2. You are reassigned to unpleasant duties.
Job reassignment can be the clearest sign that an employer is trying to replace you or get you to quit, says Suzanne Lucas, a human resources expert who blogs about the workplace at EvilHRLady.org. How to avoid this? “As you get older, what you need to be careful about is to be continually growing and improving on the job,” she says.
3. You hear tacky comments about your age.
If your boss has asked you, even in a friendly way, “Say, when are you going to retire?” — that’s a strong sign that it’s on the boss’s mind, says Laurie McCann, a former senior attorney at AARP Foundation Litigation. Prepare a savvy response that protects you and your job, advises Jane Rasmussen, an employment law attorney in Fairfax, Virginia. Be clear if you have no plans to retire soon and intend to work there for a long time. If you can grab a friendly coworker to witness the conversation, that can be helpful in case the issue evolves into a lawsuit. Send an email to your boss that summarizes the conversation the two of you had about your “retirement” and remind the boss you have no such plans.

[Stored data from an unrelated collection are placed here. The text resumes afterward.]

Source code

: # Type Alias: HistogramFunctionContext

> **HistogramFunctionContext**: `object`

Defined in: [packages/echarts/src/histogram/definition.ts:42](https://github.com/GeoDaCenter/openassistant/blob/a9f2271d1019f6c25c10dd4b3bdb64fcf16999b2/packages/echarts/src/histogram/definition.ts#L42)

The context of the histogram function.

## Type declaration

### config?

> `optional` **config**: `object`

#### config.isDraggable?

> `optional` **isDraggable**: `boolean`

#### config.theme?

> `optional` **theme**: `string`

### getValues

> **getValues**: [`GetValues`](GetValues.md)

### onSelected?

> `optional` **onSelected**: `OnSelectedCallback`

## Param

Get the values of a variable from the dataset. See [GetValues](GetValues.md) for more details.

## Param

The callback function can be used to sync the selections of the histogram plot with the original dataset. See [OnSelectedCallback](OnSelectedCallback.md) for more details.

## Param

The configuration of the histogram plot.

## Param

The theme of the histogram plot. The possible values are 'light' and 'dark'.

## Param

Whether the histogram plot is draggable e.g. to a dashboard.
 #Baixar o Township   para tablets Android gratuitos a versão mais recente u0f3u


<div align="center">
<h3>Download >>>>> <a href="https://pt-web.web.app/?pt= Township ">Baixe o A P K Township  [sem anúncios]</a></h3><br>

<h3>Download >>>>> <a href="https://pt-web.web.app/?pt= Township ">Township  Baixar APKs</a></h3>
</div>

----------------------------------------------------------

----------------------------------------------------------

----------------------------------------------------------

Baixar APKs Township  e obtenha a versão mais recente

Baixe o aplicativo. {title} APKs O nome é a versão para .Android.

Other comments could range from remarks about a recent birthday you celebrated to a skill you may lack with newer technologies. Regardless of what was said or how it may have been meant, be sure to document the experience and who else was there in case you need evidence for human resources or a possible lawsuit.
4. You stop getting raises.
This can be tricky, McCann says. If your younger coworker who had a stellar year gets a raise, but you had a so-so year and did not get one, that is not age discrimination, she says. But if you had a good year and still get coal in your stocking instead of a raise, that may be discrimination — unless you’re already at the top of the pay scale.